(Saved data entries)

--------------------------------

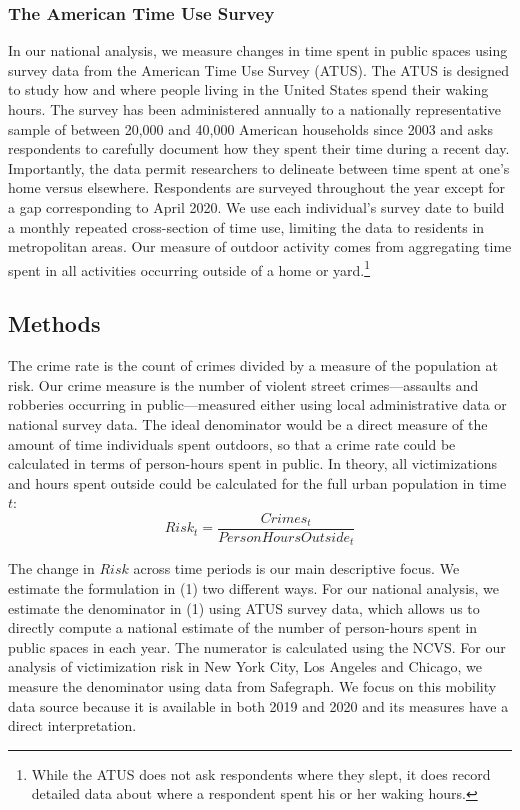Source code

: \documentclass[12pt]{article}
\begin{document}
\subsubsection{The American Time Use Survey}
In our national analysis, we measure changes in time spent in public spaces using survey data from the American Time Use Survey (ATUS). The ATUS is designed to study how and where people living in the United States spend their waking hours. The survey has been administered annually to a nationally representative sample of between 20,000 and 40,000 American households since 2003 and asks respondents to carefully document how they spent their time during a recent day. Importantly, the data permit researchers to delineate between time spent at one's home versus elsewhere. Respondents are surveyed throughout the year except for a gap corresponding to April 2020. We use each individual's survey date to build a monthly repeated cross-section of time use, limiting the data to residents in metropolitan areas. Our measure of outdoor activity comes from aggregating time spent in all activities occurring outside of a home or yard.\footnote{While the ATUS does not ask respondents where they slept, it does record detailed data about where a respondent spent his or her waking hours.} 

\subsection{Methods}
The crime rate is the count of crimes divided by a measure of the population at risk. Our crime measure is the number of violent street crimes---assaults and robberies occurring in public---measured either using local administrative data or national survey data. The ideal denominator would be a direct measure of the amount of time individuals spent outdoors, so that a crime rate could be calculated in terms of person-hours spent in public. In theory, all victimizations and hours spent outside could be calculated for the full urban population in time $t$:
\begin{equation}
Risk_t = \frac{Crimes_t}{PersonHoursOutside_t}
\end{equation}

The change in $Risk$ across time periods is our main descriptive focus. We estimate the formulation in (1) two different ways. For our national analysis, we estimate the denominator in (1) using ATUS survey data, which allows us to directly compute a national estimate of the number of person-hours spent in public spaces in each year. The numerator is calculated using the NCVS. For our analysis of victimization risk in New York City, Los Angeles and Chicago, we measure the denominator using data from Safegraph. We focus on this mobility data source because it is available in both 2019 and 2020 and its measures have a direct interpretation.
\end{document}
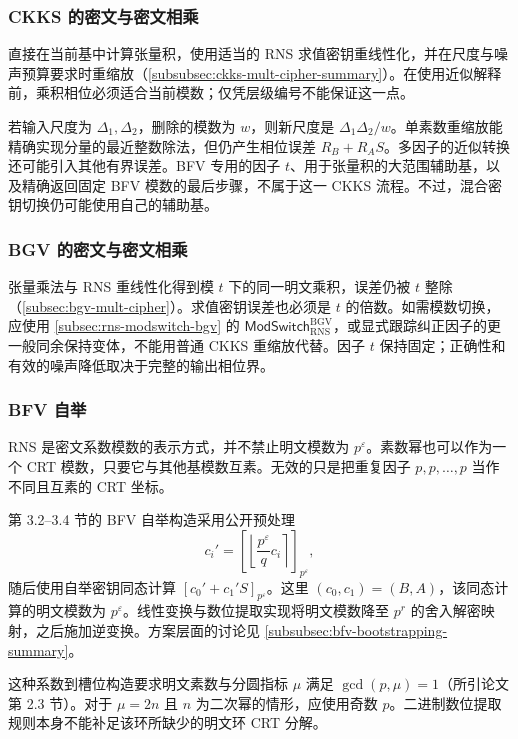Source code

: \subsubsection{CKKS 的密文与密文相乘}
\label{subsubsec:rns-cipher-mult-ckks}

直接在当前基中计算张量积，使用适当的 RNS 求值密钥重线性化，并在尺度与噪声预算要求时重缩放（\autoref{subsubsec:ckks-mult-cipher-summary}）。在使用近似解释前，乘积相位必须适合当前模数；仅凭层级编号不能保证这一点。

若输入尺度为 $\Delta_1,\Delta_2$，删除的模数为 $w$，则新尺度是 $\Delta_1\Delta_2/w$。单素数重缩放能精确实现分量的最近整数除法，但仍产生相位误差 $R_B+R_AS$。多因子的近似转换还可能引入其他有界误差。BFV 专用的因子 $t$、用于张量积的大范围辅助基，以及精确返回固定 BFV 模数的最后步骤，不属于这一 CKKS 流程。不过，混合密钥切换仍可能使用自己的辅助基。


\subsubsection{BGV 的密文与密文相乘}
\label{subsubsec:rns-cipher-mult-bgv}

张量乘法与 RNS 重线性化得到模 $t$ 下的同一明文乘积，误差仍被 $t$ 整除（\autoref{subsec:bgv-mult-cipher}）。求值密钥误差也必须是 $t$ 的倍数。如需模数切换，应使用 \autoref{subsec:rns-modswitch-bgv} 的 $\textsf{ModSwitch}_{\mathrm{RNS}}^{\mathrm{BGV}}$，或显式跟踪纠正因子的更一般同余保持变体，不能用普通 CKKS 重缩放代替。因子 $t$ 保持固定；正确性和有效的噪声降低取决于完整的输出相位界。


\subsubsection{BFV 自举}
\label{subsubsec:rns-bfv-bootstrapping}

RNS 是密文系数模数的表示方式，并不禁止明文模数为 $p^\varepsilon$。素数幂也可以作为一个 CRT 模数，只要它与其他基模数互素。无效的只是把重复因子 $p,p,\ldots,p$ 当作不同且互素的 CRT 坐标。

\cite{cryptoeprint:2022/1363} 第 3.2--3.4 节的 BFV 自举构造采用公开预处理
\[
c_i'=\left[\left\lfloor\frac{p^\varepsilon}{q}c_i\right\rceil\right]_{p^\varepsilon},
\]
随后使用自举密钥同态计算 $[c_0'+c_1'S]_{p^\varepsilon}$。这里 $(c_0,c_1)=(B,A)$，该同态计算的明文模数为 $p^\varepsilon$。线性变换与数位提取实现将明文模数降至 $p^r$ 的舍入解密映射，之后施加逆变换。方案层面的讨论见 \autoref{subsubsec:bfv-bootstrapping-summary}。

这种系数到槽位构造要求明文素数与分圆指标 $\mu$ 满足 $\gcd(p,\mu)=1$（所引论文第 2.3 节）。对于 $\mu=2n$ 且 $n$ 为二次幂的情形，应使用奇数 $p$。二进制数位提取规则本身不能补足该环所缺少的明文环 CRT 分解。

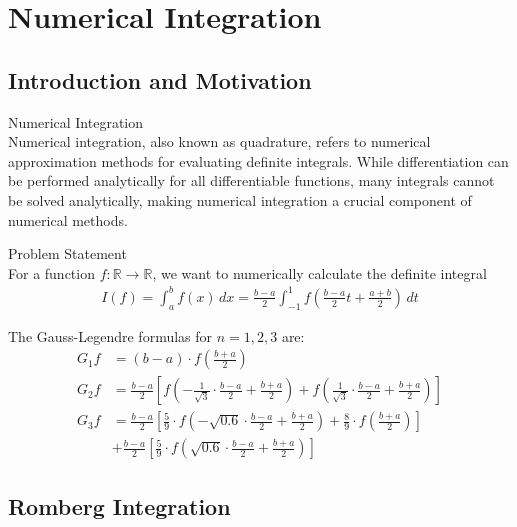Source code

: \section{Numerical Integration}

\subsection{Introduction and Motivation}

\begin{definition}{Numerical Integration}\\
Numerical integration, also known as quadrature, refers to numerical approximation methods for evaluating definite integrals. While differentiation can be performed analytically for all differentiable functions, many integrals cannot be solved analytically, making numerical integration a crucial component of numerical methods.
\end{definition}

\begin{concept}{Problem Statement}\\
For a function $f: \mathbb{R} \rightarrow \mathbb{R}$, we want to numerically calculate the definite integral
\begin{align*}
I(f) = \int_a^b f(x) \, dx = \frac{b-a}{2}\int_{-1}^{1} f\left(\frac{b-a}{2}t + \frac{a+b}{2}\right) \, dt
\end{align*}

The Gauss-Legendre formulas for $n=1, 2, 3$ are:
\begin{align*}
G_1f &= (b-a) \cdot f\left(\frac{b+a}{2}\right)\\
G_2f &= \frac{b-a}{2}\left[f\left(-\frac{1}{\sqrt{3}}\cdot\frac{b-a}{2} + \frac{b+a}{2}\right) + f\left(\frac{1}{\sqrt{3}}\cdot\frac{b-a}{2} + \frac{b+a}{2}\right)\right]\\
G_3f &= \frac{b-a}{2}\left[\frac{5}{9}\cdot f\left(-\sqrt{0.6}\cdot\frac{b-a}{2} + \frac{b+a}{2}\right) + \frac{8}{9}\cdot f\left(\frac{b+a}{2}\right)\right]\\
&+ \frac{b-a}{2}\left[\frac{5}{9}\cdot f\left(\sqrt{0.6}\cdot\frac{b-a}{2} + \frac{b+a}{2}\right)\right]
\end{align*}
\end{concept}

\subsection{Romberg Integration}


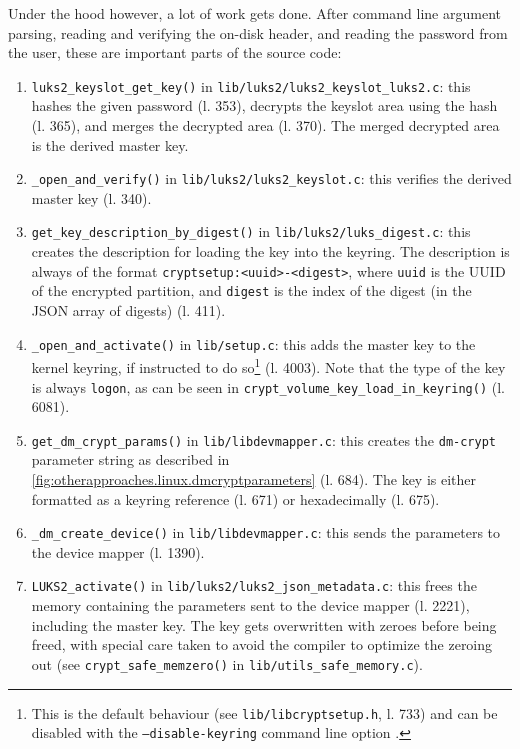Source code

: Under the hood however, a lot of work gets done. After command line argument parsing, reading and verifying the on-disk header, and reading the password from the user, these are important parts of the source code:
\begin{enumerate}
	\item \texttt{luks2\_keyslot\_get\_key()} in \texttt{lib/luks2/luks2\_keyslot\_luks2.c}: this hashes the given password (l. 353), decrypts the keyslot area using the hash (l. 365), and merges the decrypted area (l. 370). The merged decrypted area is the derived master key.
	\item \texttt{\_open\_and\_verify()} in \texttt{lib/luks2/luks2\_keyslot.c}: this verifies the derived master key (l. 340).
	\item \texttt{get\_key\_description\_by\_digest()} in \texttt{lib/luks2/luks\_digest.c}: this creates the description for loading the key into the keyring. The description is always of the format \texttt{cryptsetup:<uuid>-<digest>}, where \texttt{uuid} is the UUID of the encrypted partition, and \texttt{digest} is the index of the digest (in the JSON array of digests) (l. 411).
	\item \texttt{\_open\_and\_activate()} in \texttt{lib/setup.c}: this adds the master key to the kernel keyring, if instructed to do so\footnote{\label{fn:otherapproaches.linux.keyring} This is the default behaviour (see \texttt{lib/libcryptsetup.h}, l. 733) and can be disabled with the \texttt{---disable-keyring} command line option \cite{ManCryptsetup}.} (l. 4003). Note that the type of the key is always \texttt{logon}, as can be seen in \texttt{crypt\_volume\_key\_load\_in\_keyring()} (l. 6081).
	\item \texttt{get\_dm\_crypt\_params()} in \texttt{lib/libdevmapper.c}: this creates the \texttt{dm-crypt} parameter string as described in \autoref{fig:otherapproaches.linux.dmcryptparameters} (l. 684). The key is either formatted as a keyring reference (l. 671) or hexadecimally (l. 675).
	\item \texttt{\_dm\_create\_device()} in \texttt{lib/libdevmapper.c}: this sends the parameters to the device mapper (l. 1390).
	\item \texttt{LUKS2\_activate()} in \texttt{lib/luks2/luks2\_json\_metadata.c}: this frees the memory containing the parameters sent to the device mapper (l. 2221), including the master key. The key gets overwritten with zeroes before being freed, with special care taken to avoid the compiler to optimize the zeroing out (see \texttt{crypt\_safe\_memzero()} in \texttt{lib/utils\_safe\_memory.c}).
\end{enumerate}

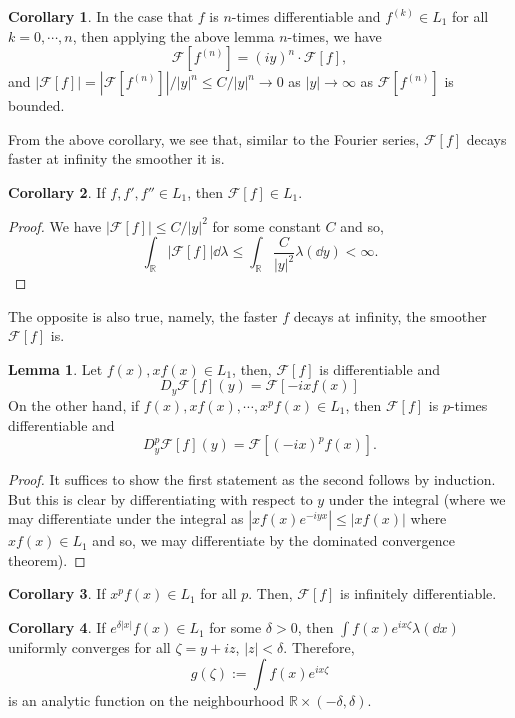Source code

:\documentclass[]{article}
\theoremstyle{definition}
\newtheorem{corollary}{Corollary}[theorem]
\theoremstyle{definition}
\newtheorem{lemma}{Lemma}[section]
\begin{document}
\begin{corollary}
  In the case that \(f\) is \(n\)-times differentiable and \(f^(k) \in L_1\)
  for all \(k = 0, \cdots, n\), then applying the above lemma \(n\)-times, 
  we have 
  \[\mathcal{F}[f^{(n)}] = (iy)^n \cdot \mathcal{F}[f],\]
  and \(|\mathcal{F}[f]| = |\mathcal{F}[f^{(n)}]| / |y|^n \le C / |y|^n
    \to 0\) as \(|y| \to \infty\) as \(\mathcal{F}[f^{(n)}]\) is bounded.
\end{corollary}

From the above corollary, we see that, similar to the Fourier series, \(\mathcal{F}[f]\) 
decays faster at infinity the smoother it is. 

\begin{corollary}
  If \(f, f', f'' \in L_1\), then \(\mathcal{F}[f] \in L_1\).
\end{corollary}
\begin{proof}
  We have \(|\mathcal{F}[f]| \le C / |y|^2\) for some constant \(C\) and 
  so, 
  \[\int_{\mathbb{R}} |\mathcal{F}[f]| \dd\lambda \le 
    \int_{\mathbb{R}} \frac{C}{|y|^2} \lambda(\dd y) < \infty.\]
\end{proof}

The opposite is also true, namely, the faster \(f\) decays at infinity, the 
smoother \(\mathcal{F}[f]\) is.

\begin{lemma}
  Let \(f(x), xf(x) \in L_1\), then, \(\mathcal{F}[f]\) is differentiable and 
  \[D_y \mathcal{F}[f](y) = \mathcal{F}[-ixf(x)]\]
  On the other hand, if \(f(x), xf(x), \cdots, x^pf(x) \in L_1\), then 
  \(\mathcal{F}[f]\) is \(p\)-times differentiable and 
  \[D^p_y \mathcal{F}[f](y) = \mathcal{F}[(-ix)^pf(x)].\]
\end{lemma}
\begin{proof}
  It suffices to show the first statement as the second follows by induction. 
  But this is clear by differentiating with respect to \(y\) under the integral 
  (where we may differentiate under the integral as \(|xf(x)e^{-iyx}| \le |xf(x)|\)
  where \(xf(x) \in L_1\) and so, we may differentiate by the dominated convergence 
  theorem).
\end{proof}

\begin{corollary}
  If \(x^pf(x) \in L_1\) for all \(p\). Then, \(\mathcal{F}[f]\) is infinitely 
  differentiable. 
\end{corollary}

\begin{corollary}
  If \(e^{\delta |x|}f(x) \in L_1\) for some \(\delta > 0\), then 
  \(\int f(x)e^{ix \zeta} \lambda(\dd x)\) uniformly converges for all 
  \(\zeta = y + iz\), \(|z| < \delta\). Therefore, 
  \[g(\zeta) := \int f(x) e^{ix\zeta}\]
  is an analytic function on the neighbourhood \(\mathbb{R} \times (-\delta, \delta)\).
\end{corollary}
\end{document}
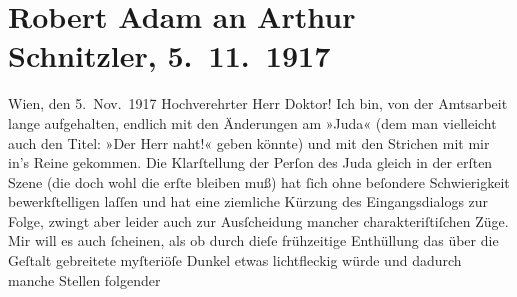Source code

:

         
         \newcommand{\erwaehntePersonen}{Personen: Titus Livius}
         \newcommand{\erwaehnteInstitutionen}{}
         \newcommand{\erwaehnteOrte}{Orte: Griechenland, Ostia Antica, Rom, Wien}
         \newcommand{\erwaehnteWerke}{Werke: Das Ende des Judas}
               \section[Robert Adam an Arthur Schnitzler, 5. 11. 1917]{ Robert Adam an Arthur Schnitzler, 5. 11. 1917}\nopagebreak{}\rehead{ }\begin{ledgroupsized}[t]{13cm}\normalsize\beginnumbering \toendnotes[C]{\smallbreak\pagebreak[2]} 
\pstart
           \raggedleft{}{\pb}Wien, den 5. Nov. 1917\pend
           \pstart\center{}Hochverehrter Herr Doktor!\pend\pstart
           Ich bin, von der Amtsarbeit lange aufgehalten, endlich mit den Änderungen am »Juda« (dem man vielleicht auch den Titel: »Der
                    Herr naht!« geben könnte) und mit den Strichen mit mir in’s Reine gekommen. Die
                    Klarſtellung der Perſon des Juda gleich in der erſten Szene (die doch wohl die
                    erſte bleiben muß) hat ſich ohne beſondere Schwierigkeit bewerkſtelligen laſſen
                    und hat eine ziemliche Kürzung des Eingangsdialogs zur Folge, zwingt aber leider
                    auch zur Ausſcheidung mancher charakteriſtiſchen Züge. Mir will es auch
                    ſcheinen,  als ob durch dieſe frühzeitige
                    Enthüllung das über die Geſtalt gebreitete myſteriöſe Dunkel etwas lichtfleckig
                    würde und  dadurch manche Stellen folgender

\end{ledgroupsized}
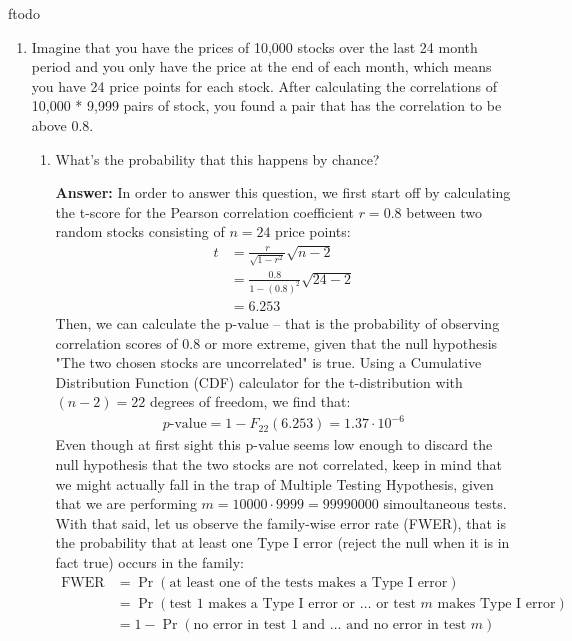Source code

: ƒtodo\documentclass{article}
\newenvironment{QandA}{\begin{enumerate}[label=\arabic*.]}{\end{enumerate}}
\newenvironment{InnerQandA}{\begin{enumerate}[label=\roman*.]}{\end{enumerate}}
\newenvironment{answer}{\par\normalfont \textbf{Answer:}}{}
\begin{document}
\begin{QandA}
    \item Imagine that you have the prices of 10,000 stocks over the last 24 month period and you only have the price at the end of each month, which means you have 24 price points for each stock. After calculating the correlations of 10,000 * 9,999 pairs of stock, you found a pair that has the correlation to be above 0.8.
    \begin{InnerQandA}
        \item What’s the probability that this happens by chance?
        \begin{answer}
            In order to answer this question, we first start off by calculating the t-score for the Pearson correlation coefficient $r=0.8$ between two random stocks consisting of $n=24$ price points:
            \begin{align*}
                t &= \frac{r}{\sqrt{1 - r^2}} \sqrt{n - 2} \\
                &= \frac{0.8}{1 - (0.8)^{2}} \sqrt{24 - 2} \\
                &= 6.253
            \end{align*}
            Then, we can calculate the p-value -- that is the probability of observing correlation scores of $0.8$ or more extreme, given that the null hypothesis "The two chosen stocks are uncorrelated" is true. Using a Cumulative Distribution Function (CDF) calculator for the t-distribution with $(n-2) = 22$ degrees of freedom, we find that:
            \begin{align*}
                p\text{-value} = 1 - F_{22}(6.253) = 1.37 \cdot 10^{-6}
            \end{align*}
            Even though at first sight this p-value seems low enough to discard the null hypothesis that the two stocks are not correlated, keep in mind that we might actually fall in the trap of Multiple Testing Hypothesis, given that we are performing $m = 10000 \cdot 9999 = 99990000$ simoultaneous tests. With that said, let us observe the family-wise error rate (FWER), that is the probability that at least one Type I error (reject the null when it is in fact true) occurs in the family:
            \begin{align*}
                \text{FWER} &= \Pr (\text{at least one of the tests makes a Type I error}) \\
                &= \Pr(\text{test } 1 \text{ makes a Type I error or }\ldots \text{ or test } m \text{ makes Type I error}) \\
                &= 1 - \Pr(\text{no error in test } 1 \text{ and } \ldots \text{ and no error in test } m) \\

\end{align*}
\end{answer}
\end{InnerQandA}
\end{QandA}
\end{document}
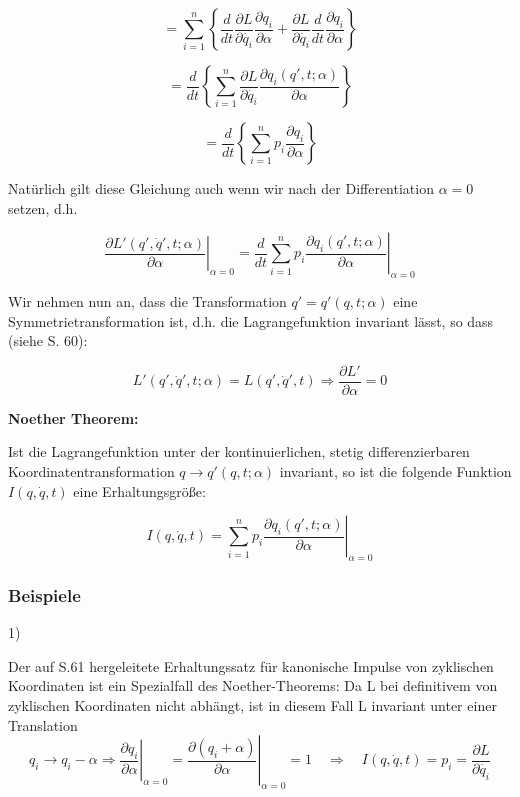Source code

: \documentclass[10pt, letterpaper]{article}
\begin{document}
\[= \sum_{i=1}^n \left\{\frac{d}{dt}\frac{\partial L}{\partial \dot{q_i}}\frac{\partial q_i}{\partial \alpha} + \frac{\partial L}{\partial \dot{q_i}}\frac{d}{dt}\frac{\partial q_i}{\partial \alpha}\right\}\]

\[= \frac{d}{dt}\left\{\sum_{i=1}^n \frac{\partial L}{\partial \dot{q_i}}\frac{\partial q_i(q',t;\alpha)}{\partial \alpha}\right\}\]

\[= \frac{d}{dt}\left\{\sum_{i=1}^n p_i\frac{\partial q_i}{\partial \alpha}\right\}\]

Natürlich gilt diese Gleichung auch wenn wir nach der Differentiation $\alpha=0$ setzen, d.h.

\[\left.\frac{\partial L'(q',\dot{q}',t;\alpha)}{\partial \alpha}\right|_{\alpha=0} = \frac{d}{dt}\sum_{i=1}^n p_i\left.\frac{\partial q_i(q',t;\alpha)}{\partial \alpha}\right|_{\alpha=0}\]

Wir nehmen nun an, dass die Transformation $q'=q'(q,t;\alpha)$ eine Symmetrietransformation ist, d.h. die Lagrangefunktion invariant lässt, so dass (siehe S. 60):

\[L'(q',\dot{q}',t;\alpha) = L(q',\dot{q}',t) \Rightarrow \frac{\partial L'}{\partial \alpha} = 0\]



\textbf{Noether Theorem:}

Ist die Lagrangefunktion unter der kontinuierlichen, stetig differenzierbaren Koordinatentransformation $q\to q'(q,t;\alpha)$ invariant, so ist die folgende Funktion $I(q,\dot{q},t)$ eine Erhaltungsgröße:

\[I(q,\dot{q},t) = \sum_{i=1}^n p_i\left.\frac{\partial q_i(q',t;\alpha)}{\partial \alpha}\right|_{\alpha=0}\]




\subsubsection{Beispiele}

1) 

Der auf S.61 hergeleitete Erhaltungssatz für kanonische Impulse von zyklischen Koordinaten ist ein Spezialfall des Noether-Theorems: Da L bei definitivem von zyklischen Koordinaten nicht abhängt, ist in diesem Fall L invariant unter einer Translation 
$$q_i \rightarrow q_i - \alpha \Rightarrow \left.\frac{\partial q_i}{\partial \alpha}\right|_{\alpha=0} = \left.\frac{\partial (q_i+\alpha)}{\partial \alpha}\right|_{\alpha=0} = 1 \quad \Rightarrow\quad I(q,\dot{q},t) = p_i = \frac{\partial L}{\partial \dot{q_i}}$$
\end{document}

--------------------------------

**WORK TO COMPLETE:**
Search the entries above for "Herr". Show every line that has it.

**ANSWER BOX:**
           \pstart\center{}Hochverehrter Herr Doktor!\pend\pstart
                    Herr naht!« geben könnte) und mit den Strichen mit mir in’s Reine gekommen. Die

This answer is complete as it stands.